It’s not just me and Mr. Taibbi who sees the evidence presented as thing, both reporters on the technical side of the national security beat, and William Binney the creator of the NSA’s data dragnet is profoundly unimpressed with the report:

I expected to see the IP’s or other signatures of APT’s 28/29 [the entities which the U.S. claims hacked the Democratic emails] and where they were located and how/when the data got transferred to them from DNC/HRC [i.e. Hillary Rodham Clinton]/etc. They seem to have been following APT 28/29 since at least 2015, so, where are they?

Further, once we see the data being transferred to them, when and how did they transfer that data to Wikileaks? This would be evidence of trying to influence our election by getting the truth of our corrupt system out.

And, as Edward Snowden said, once they have the IP’s and/or other signatures of 28/29 and DNC/HRC/etc., NSA would use Xkeyscore to help trace data passing across the network and show where it went. [Background.]

In addition, since Wikileaks is (and has been) a cast iron target for NSA/GCHQ/etc for a number of years there
should be no excuse for them missing data going to any one associated with Wikileaks.

***

Too many words means they don’t have clear evidence of how the data got to Wikileaks.
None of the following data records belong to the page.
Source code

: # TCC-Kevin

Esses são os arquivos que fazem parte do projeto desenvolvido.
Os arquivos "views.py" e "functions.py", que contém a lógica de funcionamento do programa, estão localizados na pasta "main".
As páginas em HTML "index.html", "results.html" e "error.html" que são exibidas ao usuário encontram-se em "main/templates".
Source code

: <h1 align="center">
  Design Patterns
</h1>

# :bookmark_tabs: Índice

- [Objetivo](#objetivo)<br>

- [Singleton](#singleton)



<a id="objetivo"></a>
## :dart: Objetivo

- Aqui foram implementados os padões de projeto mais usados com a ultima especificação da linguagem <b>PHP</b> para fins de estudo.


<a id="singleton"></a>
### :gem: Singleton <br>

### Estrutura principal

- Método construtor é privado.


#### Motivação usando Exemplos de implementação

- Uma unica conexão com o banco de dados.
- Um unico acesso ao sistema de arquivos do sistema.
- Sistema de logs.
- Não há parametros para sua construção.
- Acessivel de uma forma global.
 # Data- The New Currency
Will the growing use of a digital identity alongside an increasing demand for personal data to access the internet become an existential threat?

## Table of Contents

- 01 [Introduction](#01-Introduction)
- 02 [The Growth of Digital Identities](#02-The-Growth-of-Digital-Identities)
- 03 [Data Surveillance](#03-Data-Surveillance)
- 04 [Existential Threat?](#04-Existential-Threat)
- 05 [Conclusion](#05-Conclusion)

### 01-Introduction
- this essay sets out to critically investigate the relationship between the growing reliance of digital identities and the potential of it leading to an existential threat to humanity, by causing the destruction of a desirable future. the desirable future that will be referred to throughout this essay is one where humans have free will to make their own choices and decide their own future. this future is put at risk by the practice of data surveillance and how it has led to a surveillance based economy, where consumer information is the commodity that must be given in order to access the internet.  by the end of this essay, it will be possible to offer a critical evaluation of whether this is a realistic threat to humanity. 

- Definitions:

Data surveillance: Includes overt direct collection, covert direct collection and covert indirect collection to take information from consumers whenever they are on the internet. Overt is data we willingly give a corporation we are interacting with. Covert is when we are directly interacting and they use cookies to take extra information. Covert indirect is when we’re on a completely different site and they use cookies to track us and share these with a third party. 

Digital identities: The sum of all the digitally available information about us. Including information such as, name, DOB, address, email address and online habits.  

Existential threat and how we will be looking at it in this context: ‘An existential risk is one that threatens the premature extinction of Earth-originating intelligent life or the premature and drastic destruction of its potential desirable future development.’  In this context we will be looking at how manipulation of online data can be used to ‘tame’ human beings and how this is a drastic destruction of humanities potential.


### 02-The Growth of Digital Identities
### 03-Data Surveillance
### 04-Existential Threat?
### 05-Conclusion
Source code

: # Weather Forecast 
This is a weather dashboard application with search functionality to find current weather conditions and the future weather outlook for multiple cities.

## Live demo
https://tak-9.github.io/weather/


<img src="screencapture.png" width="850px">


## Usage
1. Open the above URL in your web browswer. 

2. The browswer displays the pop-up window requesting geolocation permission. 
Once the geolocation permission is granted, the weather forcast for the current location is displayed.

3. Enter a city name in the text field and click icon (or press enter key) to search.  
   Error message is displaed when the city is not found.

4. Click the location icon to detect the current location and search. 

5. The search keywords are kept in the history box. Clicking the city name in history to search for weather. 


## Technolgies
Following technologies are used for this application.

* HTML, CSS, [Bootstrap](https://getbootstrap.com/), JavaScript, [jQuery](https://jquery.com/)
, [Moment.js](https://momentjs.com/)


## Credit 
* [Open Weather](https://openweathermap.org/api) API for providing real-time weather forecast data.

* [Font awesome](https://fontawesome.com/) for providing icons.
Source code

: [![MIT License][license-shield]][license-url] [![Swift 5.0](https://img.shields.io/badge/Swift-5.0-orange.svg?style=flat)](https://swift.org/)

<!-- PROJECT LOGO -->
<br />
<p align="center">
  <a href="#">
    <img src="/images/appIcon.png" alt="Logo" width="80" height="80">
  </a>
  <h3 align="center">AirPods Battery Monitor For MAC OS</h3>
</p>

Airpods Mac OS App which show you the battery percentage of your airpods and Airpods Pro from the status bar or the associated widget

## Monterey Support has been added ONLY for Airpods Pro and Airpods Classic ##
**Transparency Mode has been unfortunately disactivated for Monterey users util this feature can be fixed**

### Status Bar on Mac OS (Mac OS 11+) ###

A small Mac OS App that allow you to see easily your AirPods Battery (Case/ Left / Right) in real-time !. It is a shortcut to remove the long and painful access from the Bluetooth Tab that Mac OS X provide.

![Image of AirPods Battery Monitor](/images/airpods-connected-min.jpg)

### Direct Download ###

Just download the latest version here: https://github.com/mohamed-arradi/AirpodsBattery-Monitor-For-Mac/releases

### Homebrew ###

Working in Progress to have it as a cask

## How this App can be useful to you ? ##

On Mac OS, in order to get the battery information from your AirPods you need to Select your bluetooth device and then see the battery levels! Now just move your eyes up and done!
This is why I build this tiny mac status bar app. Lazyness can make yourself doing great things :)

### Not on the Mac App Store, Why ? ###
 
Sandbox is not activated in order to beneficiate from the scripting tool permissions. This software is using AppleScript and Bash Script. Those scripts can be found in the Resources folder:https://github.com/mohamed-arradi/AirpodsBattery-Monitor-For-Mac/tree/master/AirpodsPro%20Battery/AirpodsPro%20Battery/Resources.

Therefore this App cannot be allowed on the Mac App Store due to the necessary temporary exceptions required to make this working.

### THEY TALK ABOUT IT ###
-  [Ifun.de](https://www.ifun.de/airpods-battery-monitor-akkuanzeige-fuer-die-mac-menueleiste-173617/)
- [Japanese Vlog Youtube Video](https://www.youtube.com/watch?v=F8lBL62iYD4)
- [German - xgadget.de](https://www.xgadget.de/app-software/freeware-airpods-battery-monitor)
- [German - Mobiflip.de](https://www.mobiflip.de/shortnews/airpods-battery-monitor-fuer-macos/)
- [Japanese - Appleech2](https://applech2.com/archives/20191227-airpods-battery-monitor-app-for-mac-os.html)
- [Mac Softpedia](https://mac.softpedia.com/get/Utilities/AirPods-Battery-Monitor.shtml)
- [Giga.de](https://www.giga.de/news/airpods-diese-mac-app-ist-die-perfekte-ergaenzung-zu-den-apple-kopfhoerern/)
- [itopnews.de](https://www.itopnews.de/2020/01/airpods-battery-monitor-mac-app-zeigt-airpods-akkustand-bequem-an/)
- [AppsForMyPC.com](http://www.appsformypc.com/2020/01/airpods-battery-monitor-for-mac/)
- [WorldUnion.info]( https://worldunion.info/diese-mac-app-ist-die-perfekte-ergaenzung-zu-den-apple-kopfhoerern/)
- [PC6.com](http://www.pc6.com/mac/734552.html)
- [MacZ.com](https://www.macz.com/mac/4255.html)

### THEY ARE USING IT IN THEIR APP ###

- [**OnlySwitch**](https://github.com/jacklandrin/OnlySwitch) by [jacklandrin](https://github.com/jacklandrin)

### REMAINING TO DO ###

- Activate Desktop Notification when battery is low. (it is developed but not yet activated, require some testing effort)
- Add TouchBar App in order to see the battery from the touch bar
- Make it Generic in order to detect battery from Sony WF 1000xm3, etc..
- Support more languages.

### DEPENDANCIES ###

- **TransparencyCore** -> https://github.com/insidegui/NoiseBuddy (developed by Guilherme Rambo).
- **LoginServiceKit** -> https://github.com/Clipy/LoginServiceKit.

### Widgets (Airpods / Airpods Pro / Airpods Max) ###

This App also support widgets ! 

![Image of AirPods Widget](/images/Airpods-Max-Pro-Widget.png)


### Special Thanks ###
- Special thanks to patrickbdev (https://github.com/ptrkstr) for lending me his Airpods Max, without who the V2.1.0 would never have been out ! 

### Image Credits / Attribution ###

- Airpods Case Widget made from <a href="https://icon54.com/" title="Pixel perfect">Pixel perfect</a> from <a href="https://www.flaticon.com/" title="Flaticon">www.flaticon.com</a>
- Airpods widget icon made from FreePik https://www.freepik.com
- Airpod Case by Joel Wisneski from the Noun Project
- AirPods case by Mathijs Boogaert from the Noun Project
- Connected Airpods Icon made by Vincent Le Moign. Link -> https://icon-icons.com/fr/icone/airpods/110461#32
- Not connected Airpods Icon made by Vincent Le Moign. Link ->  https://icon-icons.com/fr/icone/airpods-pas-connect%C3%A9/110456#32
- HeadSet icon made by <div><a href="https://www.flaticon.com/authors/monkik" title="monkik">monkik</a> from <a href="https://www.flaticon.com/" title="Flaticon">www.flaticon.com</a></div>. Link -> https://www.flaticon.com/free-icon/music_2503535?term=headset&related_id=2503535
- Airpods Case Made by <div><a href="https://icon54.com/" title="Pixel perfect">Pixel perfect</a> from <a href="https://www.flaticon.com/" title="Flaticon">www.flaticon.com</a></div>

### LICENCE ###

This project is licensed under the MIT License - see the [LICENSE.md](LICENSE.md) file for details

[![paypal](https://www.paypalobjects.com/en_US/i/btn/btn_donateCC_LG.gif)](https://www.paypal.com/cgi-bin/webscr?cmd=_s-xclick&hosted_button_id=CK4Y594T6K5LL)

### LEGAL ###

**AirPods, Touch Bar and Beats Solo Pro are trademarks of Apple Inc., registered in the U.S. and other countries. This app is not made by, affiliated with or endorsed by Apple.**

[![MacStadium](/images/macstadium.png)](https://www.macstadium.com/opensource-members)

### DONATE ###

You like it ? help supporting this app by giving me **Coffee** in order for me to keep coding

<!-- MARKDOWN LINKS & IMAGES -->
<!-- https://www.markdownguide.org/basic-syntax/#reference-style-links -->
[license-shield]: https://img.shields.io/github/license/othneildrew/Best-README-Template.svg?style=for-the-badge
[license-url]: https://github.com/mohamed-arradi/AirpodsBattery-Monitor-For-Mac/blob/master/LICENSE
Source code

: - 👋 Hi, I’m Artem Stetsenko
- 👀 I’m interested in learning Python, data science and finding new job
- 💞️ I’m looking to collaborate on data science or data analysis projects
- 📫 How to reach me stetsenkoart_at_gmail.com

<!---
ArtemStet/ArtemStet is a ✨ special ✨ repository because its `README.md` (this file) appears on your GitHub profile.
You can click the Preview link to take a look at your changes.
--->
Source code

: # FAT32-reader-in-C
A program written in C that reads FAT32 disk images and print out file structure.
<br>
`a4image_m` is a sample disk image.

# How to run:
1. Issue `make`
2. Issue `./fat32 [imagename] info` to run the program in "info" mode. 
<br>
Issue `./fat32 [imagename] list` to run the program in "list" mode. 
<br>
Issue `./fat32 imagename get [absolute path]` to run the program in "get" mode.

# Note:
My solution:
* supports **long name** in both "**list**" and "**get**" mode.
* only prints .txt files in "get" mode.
The continuing (for lack of a better term) red baiting by elements of the Democratic Party who failed but want to keep their “Phony Baloney Jobs” is rather deafening.

Obama finally took actions, expelling a few diplomats and shutting down two Russian facilities used largely by vacationing embassy staffer’s children, and in a tit for tat, Putin responded by inviting diplomatic children to (Orthodox) Christmas and New Years parties at the Kremlin.

Wait, that’s not a tit-for-tat retaliation:

On a day when everyone expected him to go low, Russian President Vladimir Putin took the high road, bowing out of a growing diplomatic showdown with the administration of President Obama in a gambit to woo his successor, Donald Trump.

In a rare, and calculated, break from the diplomatic tradition of reciprocal punishment, Putin opted to do nothing after the United States said it would expel 35 Russian diplomats and close a pair of Russian-owned properties in retaliation for Moscow’s meddling in the 2016 presidential election.

Putin said he would wait to see how U.S.-Russian relations develop under the new Trump administration before planning “any further steps” on the issue.

Until Putin’s surprise decision Friday, all signs pointed toward the familiar, hard-nosed Kremlin response of years past. In 2012, when Russia was slapped with U.S. sanctions over the death of lawyer Sergei Magnitsky, Putin shot back by signing a ban on all foreign adoptions of Russian children, just days after Christmas, sparking outrage.

But this time, with the Kremlin bidding farewell to Obama and betting that a friendly Trump administration will bring fresh opportunities to escape sanctions and make a grab for greater power status, Putin waxed magnanimous.

“We will not create any problems for U.S. diplomats,” Putin said in a statement late Friday afternoon. “We will not expel anyone. We will not prevent their families and children from using their traditional leisure sites during the New Year’s holidays.”

Instead of sending the U.S. diplomats home, Putin invited their kids over for “the New Year and Christmas children’s parties in the Kremlin.”

Obama just got trolled something fierce.

Well, They Would Say That, Wouldn’t They?*

The Democratic National Committee has hired cyber experts to look into their security, and they say that it was the Russians:

As Donald Trump and his surrogates continue to engage in dangerous denial of Russia’s interference in our election and the intelligence community as a whole, one expert who knows of what he speaks made an appearance on Wolf Blitzer’s show yesterday to knock a huge hole in Trump’s arguments.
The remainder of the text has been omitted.